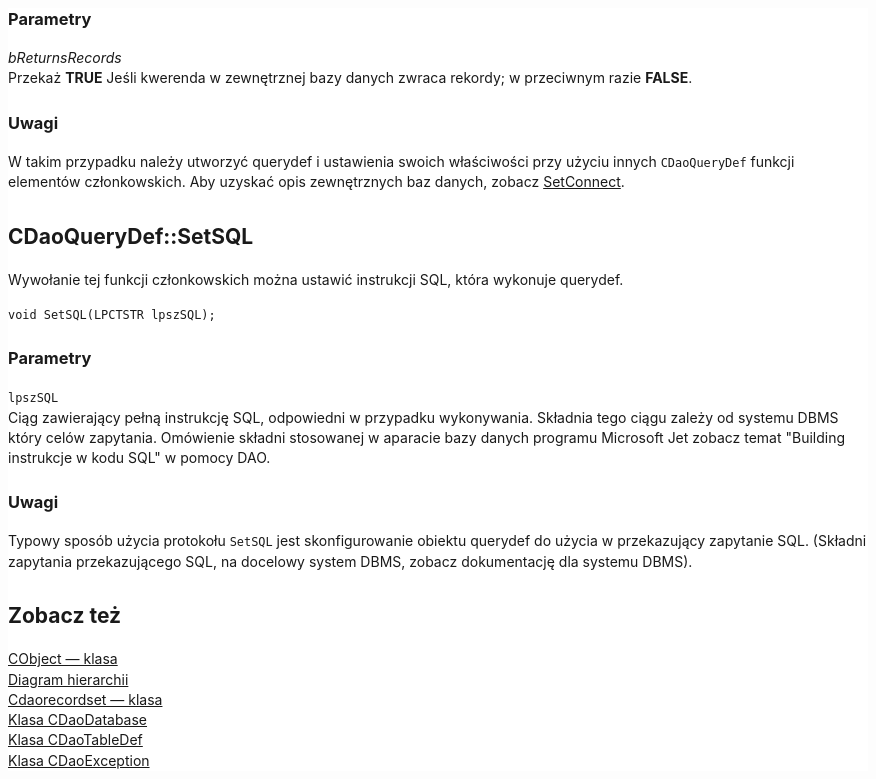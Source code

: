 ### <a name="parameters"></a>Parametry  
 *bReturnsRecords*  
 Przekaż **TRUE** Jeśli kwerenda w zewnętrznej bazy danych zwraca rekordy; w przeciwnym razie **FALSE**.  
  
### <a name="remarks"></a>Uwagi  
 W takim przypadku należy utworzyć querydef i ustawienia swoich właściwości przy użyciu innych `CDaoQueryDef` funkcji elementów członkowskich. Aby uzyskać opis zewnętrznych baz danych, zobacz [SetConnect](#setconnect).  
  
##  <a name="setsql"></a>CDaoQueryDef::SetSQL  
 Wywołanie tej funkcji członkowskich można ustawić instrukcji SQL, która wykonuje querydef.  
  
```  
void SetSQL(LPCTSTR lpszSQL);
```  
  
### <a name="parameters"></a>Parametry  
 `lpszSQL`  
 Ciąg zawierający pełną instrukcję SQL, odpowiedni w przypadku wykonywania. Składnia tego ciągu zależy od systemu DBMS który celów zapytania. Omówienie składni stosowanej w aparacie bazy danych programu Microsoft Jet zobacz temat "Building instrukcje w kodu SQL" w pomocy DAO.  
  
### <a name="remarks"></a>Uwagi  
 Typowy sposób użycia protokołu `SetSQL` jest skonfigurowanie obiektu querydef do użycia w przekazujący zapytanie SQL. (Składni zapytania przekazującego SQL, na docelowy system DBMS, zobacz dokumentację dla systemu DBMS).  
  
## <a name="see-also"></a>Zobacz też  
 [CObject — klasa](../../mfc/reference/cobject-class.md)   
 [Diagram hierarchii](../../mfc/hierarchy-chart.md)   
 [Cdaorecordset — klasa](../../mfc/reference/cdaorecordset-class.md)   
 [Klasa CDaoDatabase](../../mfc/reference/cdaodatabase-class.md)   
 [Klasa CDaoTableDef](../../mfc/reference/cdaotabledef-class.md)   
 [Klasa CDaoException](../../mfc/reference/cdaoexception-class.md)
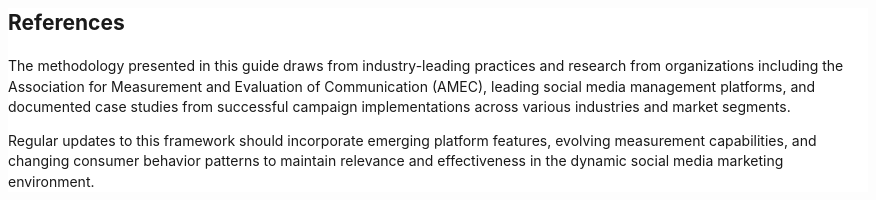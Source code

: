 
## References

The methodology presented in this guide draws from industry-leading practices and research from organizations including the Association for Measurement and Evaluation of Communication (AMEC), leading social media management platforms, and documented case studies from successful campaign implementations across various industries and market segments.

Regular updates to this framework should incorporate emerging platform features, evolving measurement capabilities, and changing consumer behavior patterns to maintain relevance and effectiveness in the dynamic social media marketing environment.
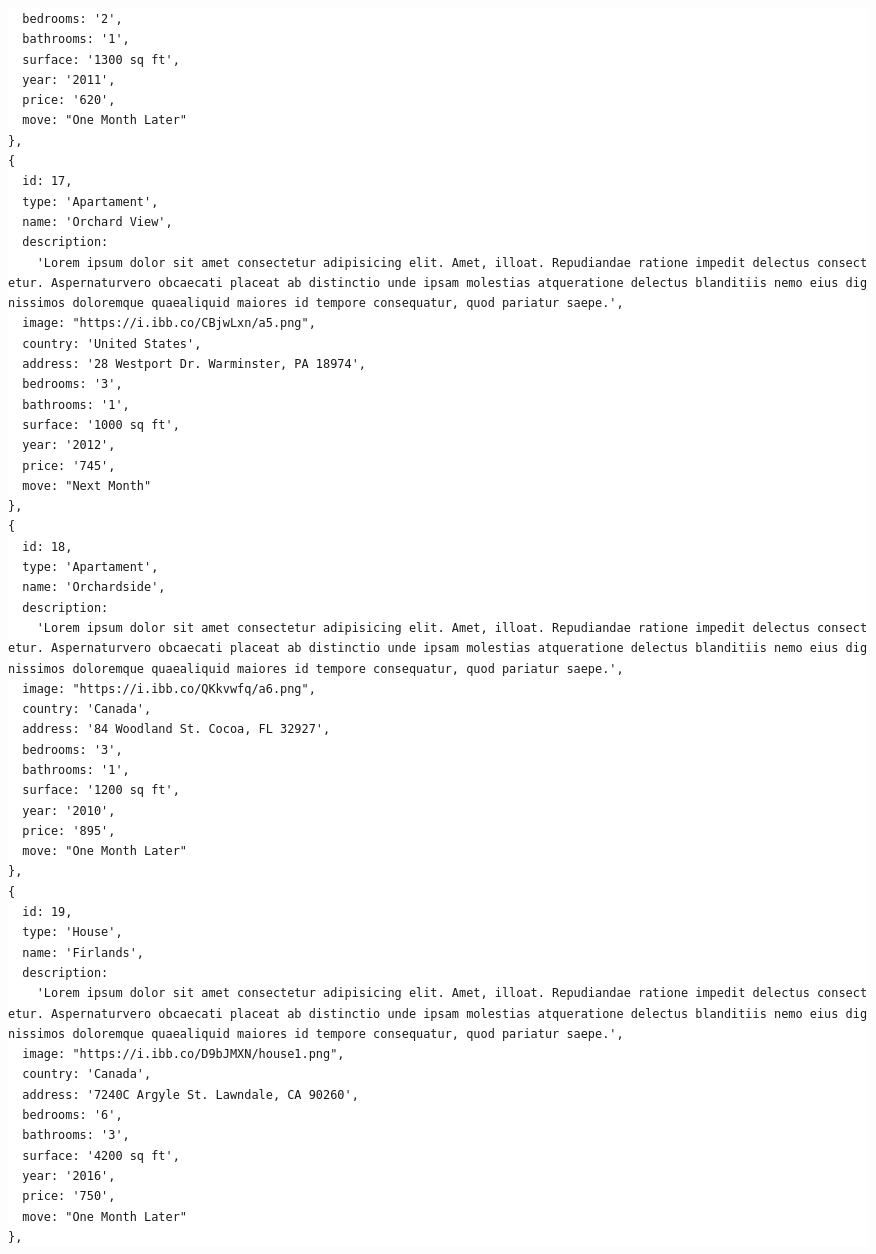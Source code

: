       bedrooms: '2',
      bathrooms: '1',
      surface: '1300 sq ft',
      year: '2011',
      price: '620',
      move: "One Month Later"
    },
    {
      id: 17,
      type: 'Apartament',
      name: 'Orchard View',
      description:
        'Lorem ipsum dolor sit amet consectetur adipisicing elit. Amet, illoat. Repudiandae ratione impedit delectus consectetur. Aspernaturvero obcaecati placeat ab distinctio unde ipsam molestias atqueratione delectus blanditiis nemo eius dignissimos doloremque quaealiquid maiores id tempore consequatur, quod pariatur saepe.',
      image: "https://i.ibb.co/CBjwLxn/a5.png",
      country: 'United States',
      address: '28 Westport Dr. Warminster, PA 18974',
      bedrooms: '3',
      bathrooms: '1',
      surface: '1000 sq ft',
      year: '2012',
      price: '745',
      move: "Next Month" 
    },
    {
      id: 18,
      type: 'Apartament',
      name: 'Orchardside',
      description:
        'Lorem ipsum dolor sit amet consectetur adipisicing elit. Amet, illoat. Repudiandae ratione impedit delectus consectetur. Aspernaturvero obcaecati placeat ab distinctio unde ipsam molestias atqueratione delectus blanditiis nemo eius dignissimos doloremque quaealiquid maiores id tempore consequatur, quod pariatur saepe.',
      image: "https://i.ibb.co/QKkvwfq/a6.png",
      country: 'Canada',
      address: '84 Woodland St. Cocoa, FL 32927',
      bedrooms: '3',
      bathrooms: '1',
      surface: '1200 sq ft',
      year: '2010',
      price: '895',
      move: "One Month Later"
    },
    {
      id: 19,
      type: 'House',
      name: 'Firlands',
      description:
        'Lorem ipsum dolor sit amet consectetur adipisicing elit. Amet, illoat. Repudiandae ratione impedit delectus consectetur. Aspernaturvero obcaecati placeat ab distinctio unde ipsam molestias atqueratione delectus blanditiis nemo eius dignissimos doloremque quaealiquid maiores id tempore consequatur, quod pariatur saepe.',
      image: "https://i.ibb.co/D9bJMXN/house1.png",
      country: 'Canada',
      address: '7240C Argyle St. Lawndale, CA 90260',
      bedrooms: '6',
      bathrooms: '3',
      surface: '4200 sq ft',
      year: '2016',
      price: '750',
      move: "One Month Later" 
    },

- **PROBLEM REQUIREMENTS**
Without the pictures, give back the entries exactly.

- **RESPONSE BELOW**
Source code

: ### <a name="parameters"></a>Parametry  
 *bReturnsRecords*  
 Przekaż **TRUE** Jeśli kwerenda w zewnętrznej bazy danych zwraca rekordy; w przeciwnym razie **FALSE**.  
  
### <a name="remarks"></a>Uwagi  
 W takim przypadku należy utworzyć querydef i ustawienia swoich właściwości przy użyciu innych `CDaoQueryDef` funkcji elementów członkowskich. Aby uzyskać opis zewnętrznych baz danych, zobacz [SetConnect](#setconnect).  
  
##  <a name="setsql"></a>CDaoQueryDef::SetSQL  
 Wywołanie tej funkcji członkowskich można ustawić instrukcji SQL, która wykonuje querydef.  
  
```  
void SetSQL(LPCTSTR lpszSQL);
```  
  
### <a name="parameters"></a>Parametry  
 `lpszSQL`  
 Ciąg zawierający pełną instrukcję SQL, odpowiedni w przypadku wykonywania. Składnia tego ciągu zależy od systemu DBMS który celów zapytania. Omówienie składni stosowanej w aparacie bazy danych programu Microsoft Jet zobacz temat "Building instrukcje w kodu SQL" w pomocy DAO.  
  
### <a name="remarks"></a>Uwagi  
 Typowy sposób użycia protokołu `SetSQL` jest skonfigurowanie obiektu querydef do użycia w przekazujący zapytanie SQL. (Składni zapytania przekazującego SQL, na docelowy system DBMS, zobacz dokumentację dla systemu DBMS).  
  
## <a name="see-also"></a>Zobacz też  
 [CObject — klasa](../../mfc/reference/cobject-class.md)   
 [Diagram hierarchii](../../mfc/hierarchy-chart.md)   
 [Cdaorecordset — klasa](../../mfc/reference/cdaorecordset-class.md)   
 [Klasa CDaoDatabase](../../mfc/reference/cdaodatabase-class.md)   
 [Klasa CDaoTableDef](../../mfc/reference/cdaotabledef-class.md)   
 [Klasa CDaoException](../../mfc/reference/cdaoexception-class.md)
Source code

: 
## References

The methodology presented in this guide draws from industry-leading practices and research from organizations including the Association for Measurement and Evaluation of Communication (AMEC), leading social media management platforms, and documented case studies from successful campaign implementations across various industries and market segments.

Regular updates to this framework should incorporate emerging platform features, evolving measurement capabilities, and changing consumer behavior patterns to maintain relevance and effectiveness in the dynamic social media marketing environment.
Source code

:       bedrooms: '2',
      bathrooms: '1',
      surface: '1300 sq ft',
      year: '2011',
      price: '620',
      move: "One Month Later"
    },
    {
      id: 17,
      type: 'Apartament',
      name: 'Orchard View',
      description:
        'Lorem ipsum dolor sit amet consectetur adipisicing elit. Amet, illoat. Repudiandae ratione impedit delectus consectetur. Aspernaturvero obcaecati placeat ab distinctio unde ipsam molestias atqueratione delectus blanditiis nemo eius dignissimos doloremque quaealiquid maiores id tempore consequatur, quod pariatur saepe.',
      image: "https://i.ibb.co/CBjwLxn/a5.png",
      country: 'United States',
      address: '28 Westport Dr. Warminster, PA 18974',
      bedrooms: '3',
      bathrooms: '1',
      surface: '1000 sq ft',
      year: '2012',
      price: '745',
      move: "Next Month" 
    },
    {
      id: 18,
      type: 'Apartament',
      name: 'Orchardside',
      description:
        'Lorem ipsum dolor sit amet consectetur adipisicing elit. Amet, illoat. Repudiandae ratione impedit delectus consectetur. Aspernaturvero obcaecati placeat ab distinctio unde ipsam molestias atqueratione delectus blanditiis nemo eius dignissimos doloremque quaealiquid maiores id tempore consequatur, quod pariatur saepe.',
      image: "https://i.ibb.co/QKkvwfq/a6.png",
      country: 'Canada',
      address: '84 Woodland St. Cocoa, FL 32927',
      bedrooms: '3',
      bathrooms: '1',
      surface: '1200 sq ft',
      year: '2010',
      price: '895',
      move: "One Month Later"
    },
    {
      id: 19,
      type: 'House',
      name: 'Firlands',
      description:
        'Lorem ipsum dolor sit amet consectetur adipisicing elit. Amet, illoat. Repudiandae ratione impedit delectus consectetur. Aspernaturvero obcaecati placeat ab distinctio unde ipsam molestias atqueratione delectus blanditiis nemo eius dignissimos doloremque quaealiquid maiores id tempore consequatur, quod pariatur saepe.',
      image: "https://i.ibb.co/D9bJMXN/house1.png",
      country: 'Canada',
      address: '7240C Argyle St. Lawndale, CA 90260',
      bedrooms: '6',
      bathrooms: '3',
      surface: '4200 sq ft',
      year: '2016',
      price: '750',
      move: "One Month Later" 
    },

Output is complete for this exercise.